In the personal electric vehicle space, the upfront purchase is led by the two factors of model and price. We have a fairly small range in Australia, though new models are entering every year. Many are still priced in the premium range, which was a core reason for electric vehicles being something of an early-adopter choice that was out of reach for most consumers. However, the market for vehicles under $65,000 is growing. With better upfront affordability, and an improved range of models to select from, we will see electric vehicles increasingly move out of consumers’ ‘consider later’ list into a ‘consider next’ list.

Then the driving experience comes into play. At the centre is the distance a vehicle can reliably cover on a single charge. Outstanding progress has been made on this front. A standard electric vehicle under $50,000 can offer an impressive 480km range [1], and we are seeing continual advancements in those distances. This is important because range anxiety is a very real factor and roadblock for many consumers – even though the distances most people cover in a day are substantially less than the range of today’s electric vehicles.

A car’s capacity is either supported or held back by charging station accessibility – or lack thereof. I’ve spoken about this previously. This presents the other key hurdle in the personal electric vehicle space. Australia is still sitting at the sub-2,000 charging station level nationwide. That’s a small share of an estimated nearly 1 million public charging points globally and well short of the fast growth we’re seeing in regions such as Europe and China, according to BloombergNEF [2].
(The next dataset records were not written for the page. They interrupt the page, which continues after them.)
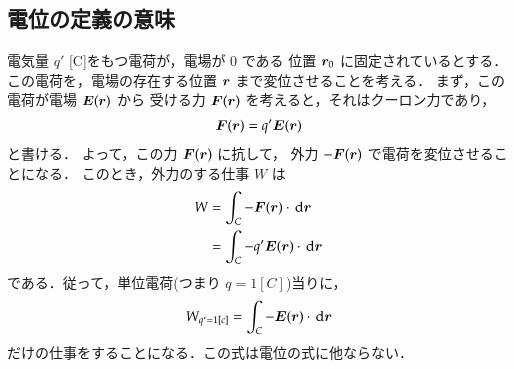         \subsection{電位の定義の意味}
            電気量 $q'$ [C]をもつ電荷が，電場が 0 である
            位置 $\boldsymbol{r}_{0}$ に固定されているとする．
            この電荷を，電場の存在する位置 $\boldsymbol{r}$ まで変位させることを考える．
            まず，この電荷が電場 $\boldsymbol{E}(\boldsymbol{r})$ から
            受ける力 $\boldsymbol{F}(\boldsymbol{r})$ を考えると，それはクーロン力であり，
            \begin{align}
                \boldsymbol{F}(\boldsymbol{r})=q'\boldsymbol{E}(\boldsymbol{r})
            \end{align}
            と書ける．
            よって，この力 $\boldsymbol{F}(\boldsymbol{r})$ に抗して，
            外力 $-\boldsymbol{F}(\boldsymbol{r})$ で電荷を変位させることになる．
            このとき，外力のする仕事 $W$ は
            \begin{align}
                W&=\int_{C} -\boldsymbol{F}(\boldsymbol{r}) \cdot \,\mathrm{d}\boldsymbol{r} \notag \\
                &=\int_{C} -q'\boldsymbol{E}(\boldsymbol{r}) \cdot \,\mathrm{d}\boldsymbol{r}
            \end{align}
            である．従って，単位電荷(つまり $q=1[C]$)当りに，
            \begin{align}
                W_{q'=1[c]}=\int_{C} -\boldsymbol{E}(\boldsymbol{r}) \cdot \,\mathrm{d}\boldsymbol{r}
            \end{align}
            だけの仕事をすることになる．この式は電位の式に他ならない．


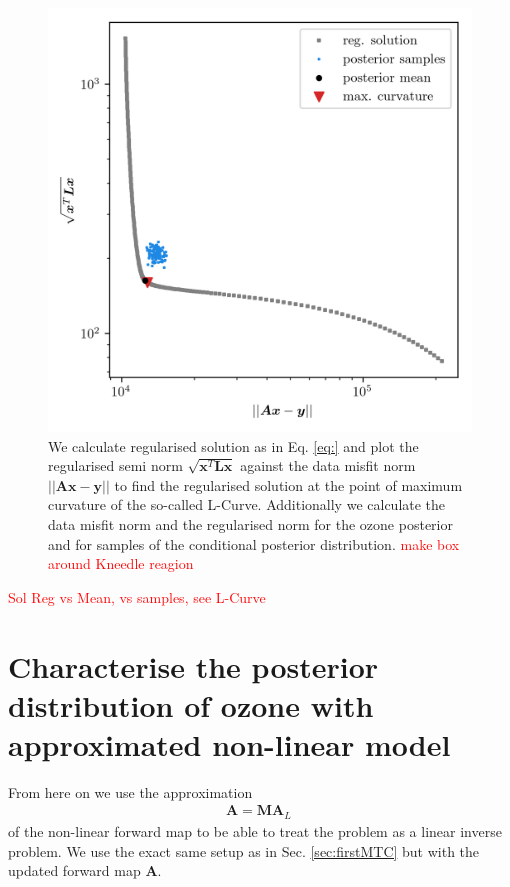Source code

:\begin{figure}[ht!]
	\centering
	\includegraphics{LCurvePhD.png}
	\caption[Plot of the L-curve to find the regularised solution.]{We calculate regularised solution as in Eq. \ref{eq:} and plot the regularised semi norm $\sqrt{\bm{x}^T\bm{Lx}}$ against the data misfit norm $||\bm{Ax} -\bm{y} ||$ to find the regularised solution at the point of maximum curvature of the so-called L-Curve. Additionally we calculate the data misfit norm and the regularised norm for the ozone posterior and for samples of the conditional posterior distribution. \textcolor{red}{make box around Kneedle reagion}}
	\label{fig:LCurve}
\end{figure}

\textcolor{red}{Sol Reg vs Mean, vs samples, see L-Curve}



\section{Characterise the posterior distribution of ozone with approximated non-linear model}

From here on we use the approximation
\begin{align}
	 \bm{A} =  \bm{M A}_L \, 
\end{align}
of the non-linear forward map to be able to treat the problem as a linear inverse problem.
We use the exact same setup as in Sec. \ref{sec:firstMTC} but with the updated forward map $\bm{A}$.


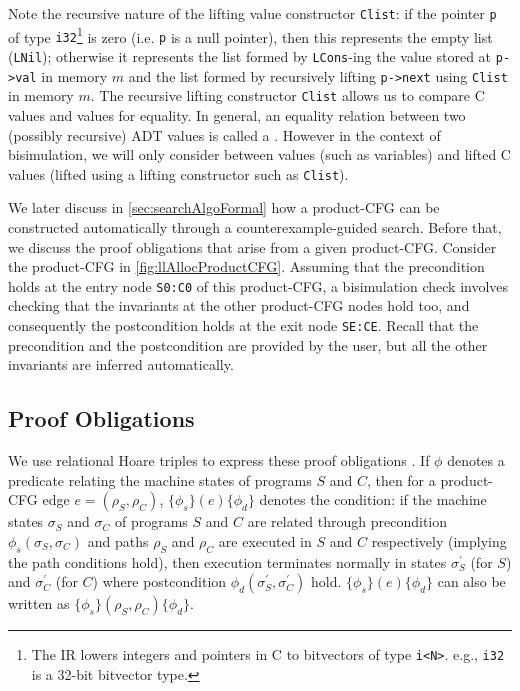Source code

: Note the recursive nature of the lifting value constructor {\tt Clist}: if the pointer {\tt p} of type {\tt i32}\footnote{The IR lowers integers and pointers in C to bitvectors of type {\tt i<N>}. e.g., {\tt i32} is a 32-bit bitvector type.}
is zero (i.e. {\tt p} is a null pointer), then this represents the empty list ({\tt LNil}); otherwise it represents the list formed by {\tt LCons}-ing
the value stored at {\tt p->val} in memory $m$ and the list formed by recursively lifting {\tt p->next} using
{\tt Clist} in memory $m$.  The recursive lifting
constructor {\tt Clist} allows us to compare C values and \SpecL{} values for equality.
In general, an equality relation between two (possibly recursive) ADT values is called a {\em \recursiveRelation{}}.
However in the context of bisimulation,
we will only consider \recursiveRelations{} between \SpecL{} values (such as variables) and
lifted C values (lifted using a lifting constructor such as {\tt Clist}).

We later discuss in \cref{sec:searchAlgoFormal}
how a product-CFG can be constructed automatically through a counterexample-guided
search. Before that, we discuss the proof obligations that arise from a given
product-CFG. Consider the
product-CFG in \cref{fig:llAllocProductCFG}. Assuming that the precondition  holds at the entry node
{\tt S0:C0} of this product-CFG, a bisimulation
check involves checking that the invariants at the other
product-CFG nodes hold too, and consequently the postcondition 
holds at the exit node {\tt SE:CE}.
Recall that the precondition  and the postcondition 
are provided by the user, but all the other invariants are inferred automatically.

\subsection{Proof Obligations}
\label{sec:proofObligations}
We use relational Hoare triples to express these proof obligations \cite{relationalHoareLogic,hoareTriple}.
If $\phi$ denotes a predicate relating the machine states
of programs $S$ and $C$, then for a product-CFG edge $e=(\rho_S,\rho_C)$,
$\{\phi_s\} (e) \{\phi_d\}$ denotes the condition:
if the machine states $\sigma_S$ and $\sigma_C$ of programs $S$
and $C$ are related through precondition $\phi_s(\sigma_S,\sigma_C)$ and
paths $\rho_S$ and $\rho_C$ are executed in $S$
and $C$ respectively (implying the path conditions
hold), then execution terminates normally in states $\sigma_S^{'}$ (for $S$)
and $\sigma_C^{'}$ (for $C$) where
postcondition $\phi_d(\sigma_S^{'}, \sigma_C^{'})$ hold.
$\{\phi_s\} (e) \{\phi_d\}$ can also be written as
$\{\phi_s\} (\rho_S,\rho_C) \{\phi_d\}$.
In the commercial arena, those barriers are substantially lower as companies and governments realise that initial investments are offset by an extremely competitive total cost of ownership compared to internal combustion engine vehicles. And where charging infrastructure remains a barrier for individual consumers, the growing range of charging solutions means that fleet management is increasingly adaptive and flexible, albeit with the need to rethink old behaviours in commercial fleet use.

The two final barriers that are critically impacting the adoption of electrical vehicles in Australia will both be the topic of future blogs. The first is a lack of focus on consumer education and the second is a lack of national policy and prioritisation. As we look overseas to electric vehicle success stories, these two elements are key.

Triple-bottom-line benefits stand out

The benefits of electric vehicles are compelling, delivering triple-bottom-line value that cannot be matched by internal combustion engine vehicles.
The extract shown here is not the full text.